There's mounting evidence that holidays aren’t just nice to go on, but are a key ingredient for mental and physical well-being

Regular short-breaks are boosting the global Health and Wellness sector, with mounting evidence that holidays aren’t just nice to go on, but are a key ingredient for mental and physical well-being.

Information overload is an increasing problem, both in the workplace and at home. When we are not giving of our time checking e-mails, we are caught up in newsfeeds and WhatsApp chats.

“You have to be ready to put your health at the forefront of your priorities and you have to be willing to take a hard look at the parts of your health you have been neglecting,” said Mark Steyn, a Clinical Psychologist, who practices in Claremont, Cape Town.

“We need to make time away a habit, and integrate it into our routine as much as possible. Holidays offer an integral opportunity to manage our information overload… develop our own personal psychological resources, self-awareness and reflectivity, which are fundamental to our capacity to prevent, cope with and manage life stressors.”

Active holidays on the rise

Sharmila Ragunanan, Group Marketing Manager of Dream Hotels and Resorts, shared research by the Global Wellness Institute (GWI), which depicted wellness tourism as a $563-billion industry, growing 10.6 percent from 2013 to 2015, and on track to become a US$800-billion empire by 2020.

Ragunanan suggested local destinations to break away more often. “The numbers not only show that people are focusing on maintaining a healthy lifestyle but also that travelling has become an integral factor in one’s personal well-being.

“Taking stock on regular holidays is not just about shelling out on fancy spas and resorts or trekking in the middle of nowhere. Sometimes, all we need is to be able to throw a bag in the trunk and hit the road in the direction of our happy place; an easy to reach holiday haven, where you can bump into friendly locals, forge happy memories and indulge in some good old-fashioned peace and quiet.”

The GWI report also shown a 14 percent increase in global fitness tourism between 2014 and 2017, Ragunanan revealed.

“Physical health is closely linked to your mental well-being but if you are uninspired and struggling to drag yourself to the same gym every day, bi-annual holidays with exercise as part of the itinerary is a great strategy to maintaining your motivation,” suggested Jane Kilian, a personal trainer and founder of GI Jane, an online fitness and travel platform.

“You don’t need a crazy fitness holiday like trekking in Nepal or the fitness levels of a professional athlete to get started. Heading to your regular holiday spot, where you can golf, walk, bike, swim and play with your family outdoors is a simple, yet healthy step in the right direction.”

“Pack up the bikes for some mountain biking in Piekenierskloof in the Western Cape or stretch your legs on immersive walking safaris at Mthimkhulu Wilderness Trails. It is the perfect spot for a digital detox with your partner or the family,” Ragunanan added.

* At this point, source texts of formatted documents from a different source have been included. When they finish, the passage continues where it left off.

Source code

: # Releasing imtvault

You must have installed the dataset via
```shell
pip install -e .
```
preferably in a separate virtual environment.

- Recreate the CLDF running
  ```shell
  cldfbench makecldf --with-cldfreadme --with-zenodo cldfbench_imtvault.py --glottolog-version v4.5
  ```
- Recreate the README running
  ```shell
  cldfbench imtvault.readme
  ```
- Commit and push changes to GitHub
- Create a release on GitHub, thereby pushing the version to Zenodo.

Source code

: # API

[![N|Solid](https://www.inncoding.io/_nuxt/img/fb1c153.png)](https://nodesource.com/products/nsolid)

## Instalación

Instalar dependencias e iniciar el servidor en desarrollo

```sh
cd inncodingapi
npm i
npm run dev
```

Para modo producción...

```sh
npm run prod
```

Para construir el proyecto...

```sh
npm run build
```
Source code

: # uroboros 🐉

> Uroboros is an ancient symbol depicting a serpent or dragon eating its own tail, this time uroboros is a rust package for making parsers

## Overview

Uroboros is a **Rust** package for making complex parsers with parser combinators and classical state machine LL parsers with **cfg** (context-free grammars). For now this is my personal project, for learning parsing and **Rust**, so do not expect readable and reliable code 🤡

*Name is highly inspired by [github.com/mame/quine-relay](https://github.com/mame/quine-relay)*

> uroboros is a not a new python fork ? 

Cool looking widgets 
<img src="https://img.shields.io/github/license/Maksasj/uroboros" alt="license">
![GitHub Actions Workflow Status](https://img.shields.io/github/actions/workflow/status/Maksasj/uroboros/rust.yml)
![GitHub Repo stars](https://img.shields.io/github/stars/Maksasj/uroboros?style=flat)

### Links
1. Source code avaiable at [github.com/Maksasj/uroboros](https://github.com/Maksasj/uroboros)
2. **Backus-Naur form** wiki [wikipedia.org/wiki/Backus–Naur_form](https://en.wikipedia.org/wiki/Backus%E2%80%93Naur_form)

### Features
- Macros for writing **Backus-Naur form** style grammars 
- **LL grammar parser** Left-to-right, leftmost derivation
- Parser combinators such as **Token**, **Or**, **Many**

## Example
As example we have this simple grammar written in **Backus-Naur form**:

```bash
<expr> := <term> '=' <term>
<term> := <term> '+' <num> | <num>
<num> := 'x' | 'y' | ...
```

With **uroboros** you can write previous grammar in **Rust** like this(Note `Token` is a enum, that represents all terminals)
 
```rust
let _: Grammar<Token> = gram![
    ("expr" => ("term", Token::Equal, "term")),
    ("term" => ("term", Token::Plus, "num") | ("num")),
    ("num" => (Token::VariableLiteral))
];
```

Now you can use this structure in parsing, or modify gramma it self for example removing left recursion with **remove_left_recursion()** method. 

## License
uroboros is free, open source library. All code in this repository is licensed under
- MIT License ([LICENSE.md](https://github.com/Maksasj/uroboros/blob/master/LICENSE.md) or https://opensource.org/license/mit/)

Build your own wellness travel community

If you are struggling to stay disciplined in taking holidays by yourself and you don’t have a partner or kids to join you, it can be helpful to build a community of friends at your local fitness studio or gym, suggested Fulvio Grandin, Director and Head Yoga Instructor at Yogazone in Cape Town.

“Being in the company of others who value their mental health and well-being is a sure-fire way to make your own self-care a regular priority. There is no reason not to organise trips together out of the city with these groups of friends. It is a chance to bond with new people and you will feel more motivated with that support system.”

Whether you are heading to, or coming from Cape Town, ease into your journey by stopping off in Swellendam, with plenty self-catering spots, such as the Stonehill River Lodge on the banks of the Breede River. “It is ideal for groups seeking a tranquil, self-catering retreat,” Ragunanan concluded.